* **Aim of the task**: From the entries below, retype only the lines from the one with "See [Conventional Commits](https://conventionalcommits.org)" through the one with "### Only dependencies have been changed", exactly as written.
⟨
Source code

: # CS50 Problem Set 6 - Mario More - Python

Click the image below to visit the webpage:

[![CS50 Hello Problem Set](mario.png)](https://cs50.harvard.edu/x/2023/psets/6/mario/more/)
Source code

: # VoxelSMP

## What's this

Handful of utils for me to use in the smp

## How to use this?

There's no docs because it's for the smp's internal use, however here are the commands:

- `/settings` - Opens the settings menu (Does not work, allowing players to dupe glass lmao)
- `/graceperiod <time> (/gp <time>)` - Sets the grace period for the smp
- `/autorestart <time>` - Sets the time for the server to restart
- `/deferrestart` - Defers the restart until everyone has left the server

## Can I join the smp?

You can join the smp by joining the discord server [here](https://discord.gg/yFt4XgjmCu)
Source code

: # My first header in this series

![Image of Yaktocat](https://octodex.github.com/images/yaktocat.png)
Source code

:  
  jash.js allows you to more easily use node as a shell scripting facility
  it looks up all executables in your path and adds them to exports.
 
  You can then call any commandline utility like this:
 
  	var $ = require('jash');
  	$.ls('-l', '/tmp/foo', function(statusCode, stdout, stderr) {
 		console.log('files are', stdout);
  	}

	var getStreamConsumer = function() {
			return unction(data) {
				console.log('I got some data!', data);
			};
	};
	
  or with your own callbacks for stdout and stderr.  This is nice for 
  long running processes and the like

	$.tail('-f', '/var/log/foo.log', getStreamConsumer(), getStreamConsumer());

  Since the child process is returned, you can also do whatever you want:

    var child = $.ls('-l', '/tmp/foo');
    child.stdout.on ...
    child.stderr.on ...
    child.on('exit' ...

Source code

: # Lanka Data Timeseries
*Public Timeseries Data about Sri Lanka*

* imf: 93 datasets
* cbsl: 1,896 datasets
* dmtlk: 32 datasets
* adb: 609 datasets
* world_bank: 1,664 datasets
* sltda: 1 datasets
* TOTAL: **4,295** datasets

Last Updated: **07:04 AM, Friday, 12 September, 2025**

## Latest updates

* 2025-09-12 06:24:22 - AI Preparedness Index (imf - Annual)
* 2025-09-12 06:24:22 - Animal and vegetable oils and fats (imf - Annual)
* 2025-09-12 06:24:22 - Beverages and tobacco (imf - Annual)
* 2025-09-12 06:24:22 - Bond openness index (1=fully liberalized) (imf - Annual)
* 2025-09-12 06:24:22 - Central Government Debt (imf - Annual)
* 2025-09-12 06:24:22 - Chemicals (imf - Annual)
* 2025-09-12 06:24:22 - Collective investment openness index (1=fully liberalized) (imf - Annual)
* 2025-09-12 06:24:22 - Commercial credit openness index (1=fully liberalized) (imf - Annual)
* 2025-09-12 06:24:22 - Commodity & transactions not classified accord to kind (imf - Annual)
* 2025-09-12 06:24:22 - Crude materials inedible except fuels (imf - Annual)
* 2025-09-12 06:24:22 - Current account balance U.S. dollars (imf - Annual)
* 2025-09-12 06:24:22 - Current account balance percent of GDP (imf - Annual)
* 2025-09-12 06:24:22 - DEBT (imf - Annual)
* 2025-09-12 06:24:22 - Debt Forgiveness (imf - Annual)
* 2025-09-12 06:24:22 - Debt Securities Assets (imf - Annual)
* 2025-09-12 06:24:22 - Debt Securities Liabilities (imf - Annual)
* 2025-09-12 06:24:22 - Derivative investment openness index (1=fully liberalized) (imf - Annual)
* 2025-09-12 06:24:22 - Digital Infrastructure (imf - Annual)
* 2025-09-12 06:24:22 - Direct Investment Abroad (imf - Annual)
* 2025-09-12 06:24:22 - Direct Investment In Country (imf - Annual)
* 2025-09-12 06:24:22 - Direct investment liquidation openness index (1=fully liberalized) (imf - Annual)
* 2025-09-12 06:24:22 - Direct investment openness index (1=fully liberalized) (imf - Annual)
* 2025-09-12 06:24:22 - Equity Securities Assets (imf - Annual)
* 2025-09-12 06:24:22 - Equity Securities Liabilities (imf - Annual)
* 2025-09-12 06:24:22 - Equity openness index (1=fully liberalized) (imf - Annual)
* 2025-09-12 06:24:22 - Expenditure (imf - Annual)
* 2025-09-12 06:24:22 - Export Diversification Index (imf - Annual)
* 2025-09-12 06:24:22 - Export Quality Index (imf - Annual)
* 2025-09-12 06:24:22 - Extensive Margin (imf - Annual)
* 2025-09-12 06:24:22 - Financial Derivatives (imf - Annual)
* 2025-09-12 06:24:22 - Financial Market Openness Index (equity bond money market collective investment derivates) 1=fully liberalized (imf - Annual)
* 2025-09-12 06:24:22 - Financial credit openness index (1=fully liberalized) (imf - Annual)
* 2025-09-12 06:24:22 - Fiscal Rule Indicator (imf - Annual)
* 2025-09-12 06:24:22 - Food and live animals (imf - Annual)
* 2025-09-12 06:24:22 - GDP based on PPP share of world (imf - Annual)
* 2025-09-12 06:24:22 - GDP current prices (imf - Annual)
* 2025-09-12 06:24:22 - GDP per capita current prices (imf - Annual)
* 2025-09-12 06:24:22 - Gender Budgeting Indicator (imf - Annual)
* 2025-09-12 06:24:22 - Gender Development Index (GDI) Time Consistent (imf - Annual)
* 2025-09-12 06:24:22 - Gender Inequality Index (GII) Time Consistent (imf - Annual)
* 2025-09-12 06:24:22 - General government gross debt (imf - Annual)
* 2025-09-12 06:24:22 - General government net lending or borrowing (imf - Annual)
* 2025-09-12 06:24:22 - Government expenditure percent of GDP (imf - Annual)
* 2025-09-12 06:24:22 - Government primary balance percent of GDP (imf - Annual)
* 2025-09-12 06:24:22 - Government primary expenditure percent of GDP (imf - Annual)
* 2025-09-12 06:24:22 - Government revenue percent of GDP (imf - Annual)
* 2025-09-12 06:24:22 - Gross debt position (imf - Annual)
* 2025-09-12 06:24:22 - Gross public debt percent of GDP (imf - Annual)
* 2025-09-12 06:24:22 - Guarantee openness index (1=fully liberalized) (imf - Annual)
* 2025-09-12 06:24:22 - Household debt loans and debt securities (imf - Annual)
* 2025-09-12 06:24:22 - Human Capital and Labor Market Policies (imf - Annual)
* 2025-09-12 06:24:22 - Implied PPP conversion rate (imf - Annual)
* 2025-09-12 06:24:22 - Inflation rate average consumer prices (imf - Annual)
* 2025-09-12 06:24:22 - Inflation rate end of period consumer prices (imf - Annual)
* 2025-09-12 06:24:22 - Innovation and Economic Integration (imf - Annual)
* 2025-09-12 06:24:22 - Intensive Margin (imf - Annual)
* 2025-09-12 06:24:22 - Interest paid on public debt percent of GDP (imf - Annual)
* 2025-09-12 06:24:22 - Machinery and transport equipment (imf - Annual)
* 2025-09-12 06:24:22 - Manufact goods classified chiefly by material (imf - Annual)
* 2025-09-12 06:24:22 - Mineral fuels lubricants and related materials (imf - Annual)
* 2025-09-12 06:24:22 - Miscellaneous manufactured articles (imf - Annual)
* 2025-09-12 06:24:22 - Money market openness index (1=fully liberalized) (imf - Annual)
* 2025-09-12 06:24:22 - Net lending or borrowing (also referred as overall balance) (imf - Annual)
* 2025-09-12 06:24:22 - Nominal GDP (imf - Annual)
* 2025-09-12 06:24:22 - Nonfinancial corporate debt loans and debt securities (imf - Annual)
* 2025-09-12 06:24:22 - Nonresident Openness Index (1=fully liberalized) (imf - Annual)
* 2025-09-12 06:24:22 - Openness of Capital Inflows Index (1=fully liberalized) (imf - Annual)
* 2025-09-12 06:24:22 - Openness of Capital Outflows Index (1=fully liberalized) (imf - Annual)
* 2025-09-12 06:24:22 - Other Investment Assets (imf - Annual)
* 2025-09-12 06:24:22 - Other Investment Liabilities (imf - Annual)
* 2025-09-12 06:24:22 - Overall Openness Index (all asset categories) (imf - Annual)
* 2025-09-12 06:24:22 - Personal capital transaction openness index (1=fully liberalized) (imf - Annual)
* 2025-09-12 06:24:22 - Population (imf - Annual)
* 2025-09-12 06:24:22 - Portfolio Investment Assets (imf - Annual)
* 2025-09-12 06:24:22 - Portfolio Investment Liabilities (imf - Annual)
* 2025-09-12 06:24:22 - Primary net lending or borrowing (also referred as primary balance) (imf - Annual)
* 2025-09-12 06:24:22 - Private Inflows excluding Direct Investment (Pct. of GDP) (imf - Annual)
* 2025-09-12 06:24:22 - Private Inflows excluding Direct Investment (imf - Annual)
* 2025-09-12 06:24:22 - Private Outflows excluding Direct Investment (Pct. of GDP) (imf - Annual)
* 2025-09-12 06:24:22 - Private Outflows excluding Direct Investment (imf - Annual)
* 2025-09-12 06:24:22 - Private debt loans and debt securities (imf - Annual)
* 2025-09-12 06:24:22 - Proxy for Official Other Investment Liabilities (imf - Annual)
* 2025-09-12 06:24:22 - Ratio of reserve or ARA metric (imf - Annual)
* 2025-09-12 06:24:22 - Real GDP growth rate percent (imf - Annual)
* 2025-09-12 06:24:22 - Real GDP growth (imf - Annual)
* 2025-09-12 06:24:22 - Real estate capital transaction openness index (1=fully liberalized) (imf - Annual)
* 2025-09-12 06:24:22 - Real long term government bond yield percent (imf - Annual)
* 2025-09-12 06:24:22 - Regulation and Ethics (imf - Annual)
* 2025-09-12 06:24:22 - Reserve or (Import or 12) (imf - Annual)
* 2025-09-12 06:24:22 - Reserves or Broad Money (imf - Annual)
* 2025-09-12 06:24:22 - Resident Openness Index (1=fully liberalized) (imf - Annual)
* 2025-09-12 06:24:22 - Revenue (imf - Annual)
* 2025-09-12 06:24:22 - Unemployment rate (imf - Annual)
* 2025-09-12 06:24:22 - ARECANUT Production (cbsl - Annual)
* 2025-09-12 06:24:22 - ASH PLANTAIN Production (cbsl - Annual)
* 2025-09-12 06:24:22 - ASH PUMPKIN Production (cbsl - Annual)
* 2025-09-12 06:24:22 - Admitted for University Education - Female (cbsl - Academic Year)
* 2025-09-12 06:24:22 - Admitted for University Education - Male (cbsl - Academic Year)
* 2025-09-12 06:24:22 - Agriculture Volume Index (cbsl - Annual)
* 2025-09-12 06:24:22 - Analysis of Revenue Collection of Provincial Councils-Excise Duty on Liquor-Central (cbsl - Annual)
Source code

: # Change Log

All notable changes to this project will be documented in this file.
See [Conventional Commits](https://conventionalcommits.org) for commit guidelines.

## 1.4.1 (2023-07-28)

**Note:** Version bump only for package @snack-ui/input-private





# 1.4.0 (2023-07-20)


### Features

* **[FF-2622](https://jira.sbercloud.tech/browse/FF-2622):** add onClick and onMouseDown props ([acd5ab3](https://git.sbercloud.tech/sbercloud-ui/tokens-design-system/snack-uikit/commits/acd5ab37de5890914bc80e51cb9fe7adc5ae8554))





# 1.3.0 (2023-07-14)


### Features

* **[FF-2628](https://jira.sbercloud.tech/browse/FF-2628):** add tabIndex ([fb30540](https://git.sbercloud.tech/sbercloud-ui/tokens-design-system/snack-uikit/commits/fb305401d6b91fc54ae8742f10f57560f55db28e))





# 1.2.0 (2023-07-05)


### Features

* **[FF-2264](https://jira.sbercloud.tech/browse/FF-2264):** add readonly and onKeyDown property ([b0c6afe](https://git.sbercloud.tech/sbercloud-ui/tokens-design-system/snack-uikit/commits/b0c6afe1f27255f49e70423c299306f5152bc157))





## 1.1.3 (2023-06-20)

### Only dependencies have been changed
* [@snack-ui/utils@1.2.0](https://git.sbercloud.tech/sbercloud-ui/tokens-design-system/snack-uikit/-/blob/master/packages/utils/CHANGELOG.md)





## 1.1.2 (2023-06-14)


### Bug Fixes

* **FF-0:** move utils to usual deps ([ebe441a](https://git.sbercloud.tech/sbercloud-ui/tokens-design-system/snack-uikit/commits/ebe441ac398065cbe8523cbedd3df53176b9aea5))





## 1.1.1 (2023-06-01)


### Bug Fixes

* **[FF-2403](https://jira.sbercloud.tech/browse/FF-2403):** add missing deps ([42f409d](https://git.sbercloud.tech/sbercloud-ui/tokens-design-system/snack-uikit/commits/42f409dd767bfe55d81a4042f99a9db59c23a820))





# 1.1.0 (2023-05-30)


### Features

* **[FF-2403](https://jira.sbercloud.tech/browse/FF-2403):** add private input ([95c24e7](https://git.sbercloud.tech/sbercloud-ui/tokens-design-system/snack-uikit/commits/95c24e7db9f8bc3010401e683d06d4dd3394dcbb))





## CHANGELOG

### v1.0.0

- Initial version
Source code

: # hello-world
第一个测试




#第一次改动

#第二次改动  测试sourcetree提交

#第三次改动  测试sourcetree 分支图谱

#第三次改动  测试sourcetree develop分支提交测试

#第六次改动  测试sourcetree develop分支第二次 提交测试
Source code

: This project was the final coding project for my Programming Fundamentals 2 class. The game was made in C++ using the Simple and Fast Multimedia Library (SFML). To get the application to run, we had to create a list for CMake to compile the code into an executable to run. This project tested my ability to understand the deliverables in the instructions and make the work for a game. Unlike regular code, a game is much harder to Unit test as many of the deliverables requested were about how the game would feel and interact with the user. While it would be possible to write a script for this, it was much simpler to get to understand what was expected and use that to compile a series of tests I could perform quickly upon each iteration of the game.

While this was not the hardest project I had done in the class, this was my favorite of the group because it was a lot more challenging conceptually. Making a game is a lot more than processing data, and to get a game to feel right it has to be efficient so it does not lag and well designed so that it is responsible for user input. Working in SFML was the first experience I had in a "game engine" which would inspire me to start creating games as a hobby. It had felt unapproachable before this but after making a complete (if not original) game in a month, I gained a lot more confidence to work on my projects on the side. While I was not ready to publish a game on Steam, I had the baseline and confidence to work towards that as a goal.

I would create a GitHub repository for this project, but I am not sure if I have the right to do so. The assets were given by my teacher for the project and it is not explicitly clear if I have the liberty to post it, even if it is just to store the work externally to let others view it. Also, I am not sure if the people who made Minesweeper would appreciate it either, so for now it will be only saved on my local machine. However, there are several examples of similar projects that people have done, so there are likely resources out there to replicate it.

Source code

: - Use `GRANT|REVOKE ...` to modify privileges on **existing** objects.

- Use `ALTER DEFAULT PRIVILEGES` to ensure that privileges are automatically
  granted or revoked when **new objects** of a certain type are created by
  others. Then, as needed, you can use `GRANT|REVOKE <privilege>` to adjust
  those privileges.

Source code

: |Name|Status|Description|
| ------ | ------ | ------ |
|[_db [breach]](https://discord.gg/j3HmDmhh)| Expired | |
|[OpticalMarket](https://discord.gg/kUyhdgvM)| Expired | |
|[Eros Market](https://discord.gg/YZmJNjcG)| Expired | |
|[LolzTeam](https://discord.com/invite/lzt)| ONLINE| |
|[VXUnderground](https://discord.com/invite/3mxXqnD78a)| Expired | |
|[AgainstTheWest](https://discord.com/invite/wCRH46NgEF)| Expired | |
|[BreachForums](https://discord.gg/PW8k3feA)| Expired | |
⟩
* **Answer**:
See [Conventional Commits](https://conventionalcommits.org) for commit guidelines.

## 1.4.1 (2023-07-28)

**Note:** Version bump only for package @snack-ui/input-private





# 1.4.0 (2023-07-20)


### Features

* **[FF-2622](https://jira.sbercloud.tech/browse/FF-2622):** add onClick and onMouseDown props ([acd5ab3](https://git.sbercloud.tech/sbercloud-ui/tokens-design-system/snack-uikit/commits/acd5ab37de5890914bc80e51cb9fe7adc5ae8554))





# 1.3.0 (2023-07-14)


### Features

* **[FF-2628](https://jira.sbercloud.tech/browse/FF-2628):** add tabIndex ([fb30540](https://git.sbercloud.tech/sbercloud-ui/tokens-design-system/snack-uikit/commits/fb305401d6b91fc54ae8742f10f57560f55db28e))





# 1.2.0 (2023-07-05)


### Features

* **[FF-2264](https://jira.sbercloud.tech/browse/FF-2264):** add readonly and onKeyDown property ([b0c6afe](https://git.sbercloud.tech/sbercloud-ui/tokens-design-system/snack-uikit/commits/b0c6afe1f27255f49e70423c299306f5152bc157))





## 1.1.3 (2023-06-20)

### Only dependencies have been changed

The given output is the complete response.